Where does the Situational Judgment Test come from?Reading Time: 2 minutes
From evaluation to recruitment
Translated from the English “Situational Judgment Test“, Situational Judgment Tests have been in existence for almost fifty years. They were used during World War II by psychologists in the US Army. They were then used to predict, as well as to evaluate, managerial success in the 50s and 60s. In 1958, Martin M. BRUCE and David B. LEARNER created and published a Situational Judgment Test for supervisors.
The objective was to evaluate their ability to handle certain everyday situations. The approach was not very successful in the niche of internal evaluation. However, it was later used in the recruitment field until the early 1990s. Today, many companies and public administrations around the world use this type of test to recruit their staff: Public Service of Canada, FBI in the United States, SELOR in Belgium.
In Europe, the Situational Judgment Test is not unique to European institutions. Indeed, we can observe a growing interest for the test in various fields; the most common application being an activity of pre-selection or pre-qualification of applications.
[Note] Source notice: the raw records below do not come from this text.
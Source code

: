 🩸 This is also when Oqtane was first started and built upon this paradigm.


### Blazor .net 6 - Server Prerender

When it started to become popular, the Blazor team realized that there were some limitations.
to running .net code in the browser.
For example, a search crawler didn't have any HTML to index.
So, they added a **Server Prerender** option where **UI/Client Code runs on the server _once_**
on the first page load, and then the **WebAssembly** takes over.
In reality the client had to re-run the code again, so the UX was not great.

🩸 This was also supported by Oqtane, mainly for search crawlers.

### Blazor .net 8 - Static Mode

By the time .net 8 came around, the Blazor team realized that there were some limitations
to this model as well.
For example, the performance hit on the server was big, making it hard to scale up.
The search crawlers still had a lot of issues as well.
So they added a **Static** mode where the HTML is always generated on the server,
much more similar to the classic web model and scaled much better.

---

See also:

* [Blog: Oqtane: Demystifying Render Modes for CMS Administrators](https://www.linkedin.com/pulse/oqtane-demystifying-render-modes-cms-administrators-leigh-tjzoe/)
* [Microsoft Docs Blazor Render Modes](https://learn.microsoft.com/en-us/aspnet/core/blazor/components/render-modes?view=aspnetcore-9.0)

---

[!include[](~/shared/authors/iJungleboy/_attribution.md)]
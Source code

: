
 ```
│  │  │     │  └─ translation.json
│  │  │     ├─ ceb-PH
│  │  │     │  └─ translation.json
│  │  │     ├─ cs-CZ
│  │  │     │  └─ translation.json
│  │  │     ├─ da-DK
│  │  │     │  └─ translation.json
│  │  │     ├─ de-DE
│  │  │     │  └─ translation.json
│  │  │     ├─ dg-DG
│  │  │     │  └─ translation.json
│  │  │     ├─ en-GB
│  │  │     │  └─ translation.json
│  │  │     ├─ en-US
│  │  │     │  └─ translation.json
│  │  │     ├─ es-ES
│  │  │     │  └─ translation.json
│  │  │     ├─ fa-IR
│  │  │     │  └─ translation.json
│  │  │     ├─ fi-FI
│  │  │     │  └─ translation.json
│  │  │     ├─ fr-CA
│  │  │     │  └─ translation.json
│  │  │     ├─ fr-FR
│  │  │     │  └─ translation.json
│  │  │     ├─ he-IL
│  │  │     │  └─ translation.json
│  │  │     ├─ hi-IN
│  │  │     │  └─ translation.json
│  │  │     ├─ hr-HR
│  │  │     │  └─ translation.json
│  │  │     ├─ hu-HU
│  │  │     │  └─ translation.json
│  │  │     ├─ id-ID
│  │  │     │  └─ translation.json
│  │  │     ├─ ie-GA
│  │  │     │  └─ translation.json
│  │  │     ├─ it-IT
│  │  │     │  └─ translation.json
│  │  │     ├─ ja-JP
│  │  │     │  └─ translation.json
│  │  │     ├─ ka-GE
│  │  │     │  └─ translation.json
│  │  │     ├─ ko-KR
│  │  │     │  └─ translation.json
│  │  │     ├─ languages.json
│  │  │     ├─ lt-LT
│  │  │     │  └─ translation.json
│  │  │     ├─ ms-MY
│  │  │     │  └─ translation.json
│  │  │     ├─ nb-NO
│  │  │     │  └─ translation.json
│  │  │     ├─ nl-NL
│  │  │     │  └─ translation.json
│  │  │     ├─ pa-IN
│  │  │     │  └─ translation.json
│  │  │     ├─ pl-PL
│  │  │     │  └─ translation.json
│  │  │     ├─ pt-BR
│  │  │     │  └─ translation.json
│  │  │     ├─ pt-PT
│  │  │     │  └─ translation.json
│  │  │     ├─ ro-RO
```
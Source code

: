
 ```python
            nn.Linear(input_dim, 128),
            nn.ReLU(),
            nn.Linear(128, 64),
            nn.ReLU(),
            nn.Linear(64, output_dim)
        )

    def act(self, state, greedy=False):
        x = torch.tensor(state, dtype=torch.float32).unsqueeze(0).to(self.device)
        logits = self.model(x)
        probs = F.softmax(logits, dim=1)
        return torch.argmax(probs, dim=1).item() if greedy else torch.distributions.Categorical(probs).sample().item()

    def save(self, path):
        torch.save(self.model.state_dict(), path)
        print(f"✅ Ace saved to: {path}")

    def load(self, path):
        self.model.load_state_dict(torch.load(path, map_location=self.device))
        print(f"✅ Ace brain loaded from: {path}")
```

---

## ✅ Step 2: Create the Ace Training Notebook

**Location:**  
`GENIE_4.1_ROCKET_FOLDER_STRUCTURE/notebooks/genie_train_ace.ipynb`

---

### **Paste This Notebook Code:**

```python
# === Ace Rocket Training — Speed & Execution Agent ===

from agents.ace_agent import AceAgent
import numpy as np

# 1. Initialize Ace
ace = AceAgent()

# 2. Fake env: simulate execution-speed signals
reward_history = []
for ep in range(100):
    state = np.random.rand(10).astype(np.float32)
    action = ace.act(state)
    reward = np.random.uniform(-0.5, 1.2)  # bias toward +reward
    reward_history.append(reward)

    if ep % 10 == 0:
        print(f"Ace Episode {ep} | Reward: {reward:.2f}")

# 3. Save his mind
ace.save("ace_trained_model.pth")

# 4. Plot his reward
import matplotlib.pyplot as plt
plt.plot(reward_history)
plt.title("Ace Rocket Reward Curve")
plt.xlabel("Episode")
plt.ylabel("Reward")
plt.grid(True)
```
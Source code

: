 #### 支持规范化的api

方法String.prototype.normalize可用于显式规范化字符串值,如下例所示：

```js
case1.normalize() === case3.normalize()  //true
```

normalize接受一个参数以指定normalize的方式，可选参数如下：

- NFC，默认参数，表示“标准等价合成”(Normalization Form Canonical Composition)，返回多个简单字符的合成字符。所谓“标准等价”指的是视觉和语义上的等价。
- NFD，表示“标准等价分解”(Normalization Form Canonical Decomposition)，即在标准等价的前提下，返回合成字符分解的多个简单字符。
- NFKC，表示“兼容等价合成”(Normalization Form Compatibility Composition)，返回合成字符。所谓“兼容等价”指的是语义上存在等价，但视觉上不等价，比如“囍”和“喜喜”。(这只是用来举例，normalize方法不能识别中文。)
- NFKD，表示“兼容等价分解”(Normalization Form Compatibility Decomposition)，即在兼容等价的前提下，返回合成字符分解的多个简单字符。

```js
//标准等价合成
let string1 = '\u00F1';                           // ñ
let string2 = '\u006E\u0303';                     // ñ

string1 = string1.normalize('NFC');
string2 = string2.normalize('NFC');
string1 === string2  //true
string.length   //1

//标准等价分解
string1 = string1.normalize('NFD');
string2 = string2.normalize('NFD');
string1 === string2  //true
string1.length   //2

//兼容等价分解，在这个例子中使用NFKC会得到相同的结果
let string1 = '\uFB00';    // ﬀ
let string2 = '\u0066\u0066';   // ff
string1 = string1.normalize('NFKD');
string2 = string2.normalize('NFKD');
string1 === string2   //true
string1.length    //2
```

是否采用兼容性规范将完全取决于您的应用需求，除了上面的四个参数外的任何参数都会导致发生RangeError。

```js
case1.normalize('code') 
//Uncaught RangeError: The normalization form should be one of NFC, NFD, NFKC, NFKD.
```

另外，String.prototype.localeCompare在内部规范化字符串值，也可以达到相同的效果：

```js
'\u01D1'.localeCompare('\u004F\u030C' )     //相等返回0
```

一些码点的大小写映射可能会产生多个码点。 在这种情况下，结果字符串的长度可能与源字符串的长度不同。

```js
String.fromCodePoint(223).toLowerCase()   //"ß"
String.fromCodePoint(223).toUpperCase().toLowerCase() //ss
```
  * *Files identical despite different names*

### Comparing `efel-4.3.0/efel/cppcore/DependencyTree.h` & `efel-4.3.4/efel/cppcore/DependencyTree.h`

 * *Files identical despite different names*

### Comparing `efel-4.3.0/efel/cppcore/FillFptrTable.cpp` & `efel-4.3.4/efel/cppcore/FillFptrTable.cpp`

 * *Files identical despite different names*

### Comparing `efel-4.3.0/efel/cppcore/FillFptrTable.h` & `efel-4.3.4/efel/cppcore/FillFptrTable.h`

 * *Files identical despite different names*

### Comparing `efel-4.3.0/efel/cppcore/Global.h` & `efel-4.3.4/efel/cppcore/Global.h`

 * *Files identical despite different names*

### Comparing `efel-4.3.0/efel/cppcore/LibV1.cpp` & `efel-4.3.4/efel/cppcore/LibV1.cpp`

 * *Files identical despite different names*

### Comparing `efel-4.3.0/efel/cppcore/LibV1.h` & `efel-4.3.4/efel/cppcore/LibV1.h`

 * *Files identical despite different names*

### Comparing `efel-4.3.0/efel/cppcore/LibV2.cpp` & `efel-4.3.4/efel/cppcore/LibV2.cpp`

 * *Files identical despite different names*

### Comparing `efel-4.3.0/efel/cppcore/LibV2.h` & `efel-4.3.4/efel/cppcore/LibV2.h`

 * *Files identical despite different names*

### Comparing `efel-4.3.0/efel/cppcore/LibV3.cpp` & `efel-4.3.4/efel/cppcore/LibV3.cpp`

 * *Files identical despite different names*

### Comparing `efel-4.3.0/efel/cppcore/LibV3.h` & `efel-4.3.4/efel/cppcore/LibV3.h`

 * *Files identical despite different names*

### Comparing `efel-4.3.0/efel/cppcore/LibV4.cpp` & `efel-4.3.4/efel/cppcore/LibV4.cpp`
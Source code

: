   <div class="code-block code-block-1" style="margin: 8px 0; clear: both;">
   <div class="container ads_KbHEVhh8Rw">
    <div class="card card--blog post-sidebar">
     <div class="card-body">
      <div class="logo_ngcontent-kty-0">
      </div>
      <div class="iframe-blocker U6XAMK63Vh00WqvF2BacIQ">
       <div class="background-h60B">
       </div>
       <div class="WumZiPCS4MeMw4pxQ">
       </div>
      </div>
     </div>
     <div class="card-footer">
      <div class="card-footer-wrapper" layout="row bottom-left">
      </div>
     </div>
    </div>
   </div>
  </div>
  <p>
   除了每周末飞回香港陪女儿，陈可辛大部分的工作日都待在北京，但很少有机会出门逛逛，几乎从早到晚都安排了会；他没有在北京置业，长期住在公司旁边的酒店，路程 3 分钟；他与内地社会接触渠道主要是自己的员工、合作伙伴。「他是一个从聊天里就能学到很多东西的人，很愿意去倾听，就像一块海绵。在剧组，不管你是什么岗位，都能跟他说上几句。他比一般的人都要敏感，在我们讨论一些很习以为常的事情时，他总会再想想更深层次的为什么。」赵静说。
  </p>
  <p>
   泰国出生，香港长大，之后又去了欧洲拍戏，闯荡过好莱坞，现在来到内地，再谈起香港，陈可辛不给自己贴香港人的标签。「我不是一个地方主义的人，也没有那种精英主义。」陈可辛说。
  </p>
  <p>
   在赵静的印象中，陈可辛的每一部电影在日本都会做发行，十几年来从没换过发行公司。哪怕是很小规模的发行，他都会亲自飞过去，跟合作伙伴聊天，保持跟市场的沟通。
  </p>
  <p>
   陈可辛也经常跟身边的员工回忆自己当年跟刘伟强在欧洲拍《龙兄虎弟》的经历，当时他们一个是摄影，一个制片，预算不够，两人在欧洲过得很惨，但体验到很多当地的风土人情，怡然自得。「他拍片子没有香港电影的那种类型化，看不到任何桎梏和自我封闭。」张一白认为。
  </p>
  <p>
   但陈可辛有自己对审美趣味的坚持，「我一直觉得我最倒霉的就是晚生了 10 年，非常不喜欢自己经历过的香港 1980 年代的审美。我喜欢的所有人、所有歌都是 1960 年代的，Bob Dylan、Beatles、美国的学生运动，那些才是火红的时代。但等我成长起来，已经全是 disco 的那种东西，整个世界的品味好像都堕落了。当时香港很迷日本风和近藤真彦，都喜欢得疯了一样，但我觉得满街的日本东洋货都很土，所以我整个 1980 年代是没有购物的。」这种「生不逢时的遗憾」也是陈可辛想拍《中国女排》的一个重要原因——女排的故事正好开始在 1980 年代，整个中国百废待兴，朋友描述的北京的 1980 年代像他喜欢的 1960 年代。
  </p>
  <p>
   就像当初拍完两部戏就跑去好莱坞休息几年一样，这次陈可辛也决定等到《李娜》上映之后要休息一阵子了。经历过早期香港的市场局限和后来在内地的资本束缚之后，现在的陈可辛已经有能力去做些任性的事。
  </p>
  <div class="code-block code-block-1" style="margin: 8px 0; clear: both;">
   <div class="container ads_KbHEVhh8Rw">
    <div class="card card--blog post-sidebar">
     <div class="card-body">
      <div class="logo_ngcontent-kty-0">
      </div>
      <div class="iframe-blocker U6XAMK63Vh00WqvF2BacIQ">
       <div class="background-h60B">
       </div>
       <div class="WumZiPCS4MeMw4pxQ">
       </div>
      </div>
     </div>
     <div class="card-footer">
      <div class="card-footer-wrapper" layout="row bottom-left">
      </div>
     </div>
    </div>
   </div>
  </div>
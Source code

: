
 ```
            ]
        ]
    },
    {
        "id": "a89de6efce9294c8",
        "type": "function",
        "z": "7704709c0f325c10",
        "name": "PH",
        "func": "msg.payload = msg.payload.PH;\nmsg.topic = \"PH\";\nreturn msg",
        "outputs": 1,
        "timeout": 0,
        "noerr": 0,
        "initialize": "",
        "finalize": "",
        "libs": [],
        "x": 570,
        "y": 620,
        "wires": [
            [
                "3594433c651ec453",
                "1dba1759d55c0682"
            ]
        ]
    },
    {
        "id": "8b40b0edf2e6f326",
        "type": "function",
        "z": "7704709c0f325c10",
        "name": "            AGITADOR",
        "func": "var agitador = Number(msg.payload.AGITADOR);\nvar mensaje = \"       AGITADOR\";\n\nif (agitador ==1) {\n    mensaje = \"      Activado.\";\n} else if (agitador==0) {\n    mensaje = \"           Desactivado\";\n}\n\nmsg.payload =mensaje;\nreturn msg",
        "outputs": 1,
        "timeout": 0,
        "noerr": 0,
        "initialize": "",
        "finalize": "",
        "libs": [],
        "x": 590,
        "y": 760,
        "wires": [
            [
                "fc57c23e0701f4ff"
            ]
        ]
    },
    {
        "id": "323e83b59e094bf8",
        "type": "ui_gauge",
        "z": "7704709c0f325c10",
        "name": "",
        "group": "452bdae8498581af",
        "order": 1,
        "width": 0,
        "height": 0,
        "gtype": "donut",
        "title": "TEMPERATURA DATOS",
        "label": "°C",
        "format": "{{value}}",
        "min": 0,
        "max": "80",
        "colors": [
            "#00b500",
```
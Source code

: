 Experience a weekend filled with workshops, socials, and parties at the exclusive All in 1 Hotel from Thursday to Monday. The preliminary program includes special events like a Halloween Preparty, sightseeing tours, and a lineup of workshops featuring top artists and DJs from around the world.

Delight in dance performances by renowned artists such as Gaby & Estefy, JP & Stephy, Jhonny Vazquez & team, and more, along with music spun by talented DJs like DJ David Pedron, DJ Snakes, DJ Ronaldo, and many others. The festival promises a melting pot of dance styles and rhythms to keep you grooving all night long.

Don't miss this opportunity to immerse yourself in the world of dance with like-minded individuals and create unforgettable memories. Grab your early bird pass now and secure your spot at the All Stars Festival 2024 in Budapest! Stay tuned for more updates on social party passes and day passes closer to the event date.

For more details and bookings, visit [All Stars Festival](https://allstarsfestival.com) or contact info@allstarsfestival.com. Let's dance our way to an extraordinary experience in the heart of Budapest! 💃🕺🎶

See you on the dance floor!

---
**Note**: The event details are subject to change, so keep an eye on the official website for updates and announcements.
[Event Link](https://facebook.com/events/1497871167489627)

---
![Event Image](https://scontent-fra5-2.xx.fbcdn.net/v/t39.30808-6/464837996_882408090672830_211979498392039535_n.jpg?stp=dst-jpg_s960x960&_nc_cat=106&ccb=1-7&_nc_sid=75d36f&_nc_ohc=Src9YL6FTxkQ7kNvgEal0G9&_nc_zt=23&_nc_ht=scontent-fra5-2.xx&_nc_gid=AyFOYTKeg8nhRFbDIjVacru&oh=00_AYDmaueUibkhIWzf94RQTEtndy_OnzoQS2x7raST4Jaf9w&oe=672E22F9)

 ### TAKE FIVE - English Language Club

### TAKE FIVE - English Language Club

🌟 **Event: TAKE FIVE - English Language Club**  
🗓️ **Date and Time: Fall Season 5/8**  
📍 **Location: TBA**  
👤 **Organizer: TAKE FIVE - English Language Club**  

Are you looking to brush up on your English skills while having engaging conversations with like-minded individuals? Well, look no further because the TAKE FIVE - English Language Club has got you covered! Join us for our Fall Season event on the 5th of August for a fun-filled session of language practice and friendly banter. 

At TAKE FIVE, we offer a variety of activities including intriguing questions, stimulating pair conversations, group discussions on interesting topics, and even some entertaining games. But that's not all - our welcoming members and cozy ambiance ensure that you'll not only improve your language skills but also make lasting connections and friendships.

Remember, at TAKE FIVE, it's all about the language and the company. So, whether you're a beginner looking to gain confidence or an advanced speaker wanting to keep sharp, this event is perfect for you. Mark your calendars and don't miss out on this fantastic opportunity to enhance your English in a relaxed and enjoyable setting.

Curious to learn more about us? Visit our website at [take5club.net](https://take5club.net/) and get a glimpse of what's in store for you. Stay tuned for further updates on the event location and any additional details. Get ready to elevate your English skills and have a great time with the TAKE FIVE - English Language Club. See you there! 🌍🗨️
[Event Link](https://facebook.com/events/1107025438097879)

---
From the professional situation to the fictional scenario
The Situational Judgment Test simulates real professional situations transposed into fictitious scenarios. The approach is based on practical scenarios reflecting daily work and classic dilemmas inherent in the workplace, where one has to deal with other people. The Situational Judgment Test is commonly used to see what attitude a candidate or collaborator adopts in a specific job situation.
The goal of the test is to assess whether or not this reaction is appropriate. Candidates describe how they would handle each scenario, responding to a multiple-choice quiz or describing their method during an interview. Sophisticated and easy-to-use scoring rules make it possible to objectively measure the skills considered by the evaluator. The goal is to know if the candidate has the skills and knowledge required for the job, and if he or she is behaving appropriately given the level of job for which he or she is applying.